Try 10 focused AWS DEA-C01 questions on Data Operations and Support, with explanations, then continue with IT Mastery.
Open the matching IT Mastery practice page for timed mocks, topic drills, progress tracking, explanations, and full practice.
| Field | Detail |
|---|---|
| Exam route | AWS DEA-C01 |
| Topic area | Data Operations and Support |
| Blueprint weight | 22% |
| Page purpose | Focused sample questions before returning to mixed practice |
Use this page to isolate Data Operations and Support for AWS DEA-C01. Work through the 10 questions first, then review the explanations and return to mixed practice in IT Mastery.

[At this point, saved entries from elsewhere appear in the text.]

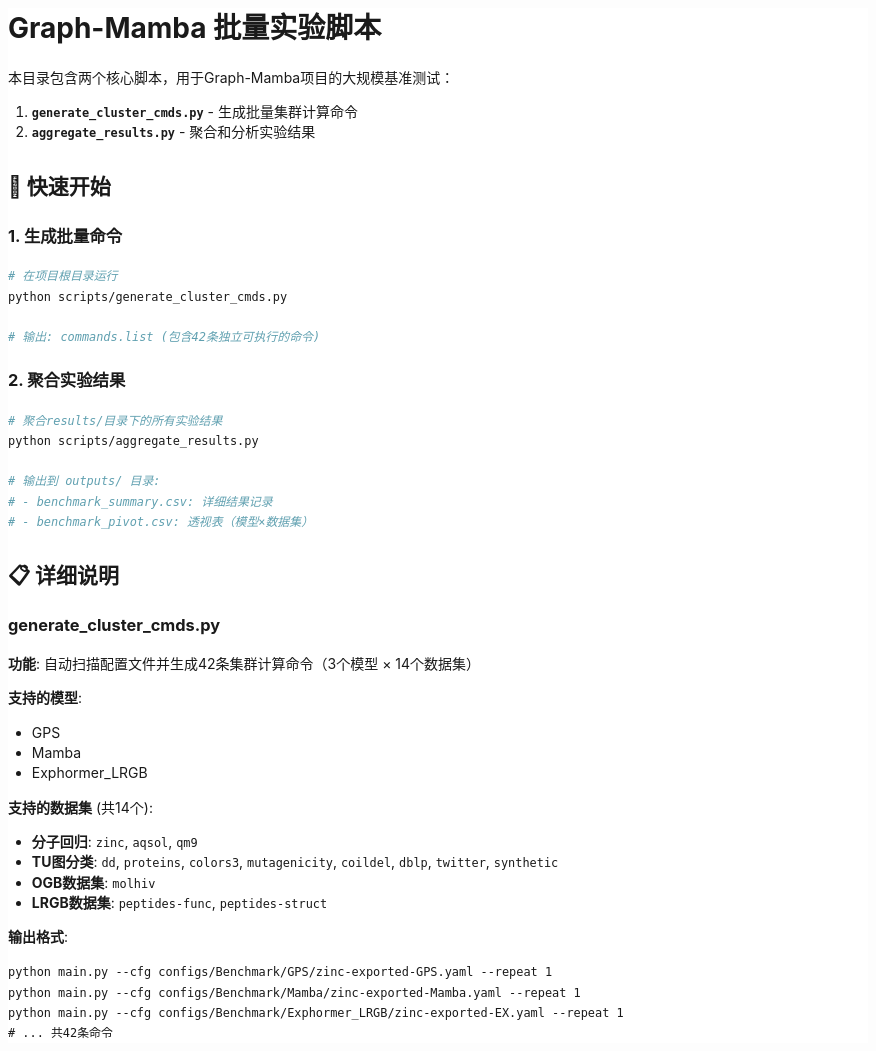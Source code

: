# Graph-Mamba 批量实验脚本

本目录包含两个核心脚本，用于Graph-Mamba项目的大规模基准测试：

1. **`generate_cluster_cmds.py`** - 生成批量集群计算命令
2. **`aggregate_results.py`** - 聚合和分析实验结果

## 🚀 快速开始

### 1. 生成批量命令

```bash
# 在项目根目录运行
python scripts/generate_cluster_cmds.py

# 输出: commands.list (包含42条独立可执行的命令)
```

### 2. 聚合实验结果

```bash
# 聚合results/目录下的所有实验结果
python scripts/aggregate_results.py

# 输出到 outputs/ 目录:
# - benchmark_summary.csv: 详细结果记录
# - benchmark_pivot.csv: 透视表（模型×数据集）
```

## 📋 详细说明

### generate_cluster_cmds.py

**功能**: 自动扫描配置文件并生成42条集群计算命令（3个模型 × 14个数据集）

**支持的模型**:
- GPS
- Mamba  
- Exphormer_LRGB

**支持的数据集** (共14个):
- **分子回归**: `zinc`, `aqsol`, `qm9`
- **TU图分类**: `dd`, `proteins`, `colors3`, `mutagenicity`, `coildel`, `dblp`, `twitter`, `synthetic`
- **OGB数据集**: `molhiv`
- **LRGB数据集**: `peptides-func`, `peptides-struct`

**输出格式**:
```
python main.py --cfg configs/Benchmark/GPS/zinc-exported-GPS.yaml --repeat 1
python main.py --cfg configs/Benchmark/Mamba/zinc-exported-Mamba.yaml --repeat 1
python main.py --cfg configs/Benchmark/Exphormer_LRGB/zinc-exported-EX.yaml --repeat 1
# ... 共42条命令
```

| Pass | What to do | What to record |
|---|---|---|
| First attempt | Answer without checking the explanation first. | The fact, rule, calculation, or judgment point that controlled your answer. |
| Review | Read the explanation even when you were correct. | Why the best answer is stronger than the closest distractor. |
| Repair | Repeat only missed or uncertain items after a short break. | The pattern behind misses, not the answer letter. |
| Transfer | Return to mixed practice once the topic feels stable. | Whether the same skill holds up when the topic is no longer obvious. |
Blueprint context: 22% of the practice outline. A focused topic score can overstate readiness if you recognize the pattern too quickly, so use it as repair work before timed mixed sets.
These questions are original IT Mastery practice items aligned to this topic area. They are designed for self-assessment and are not official exam questions.
Topic: Data Operations and Support
A data engineering team stores raw events in Amazon S3 and uses Amazon Athena notebooks (Spark) to explore a newly onboarded dataset. They must also build a production pipeline that creates curated Apache Iceberg tables every night with a 2-hour SLA, automatic retries, and run history for audits.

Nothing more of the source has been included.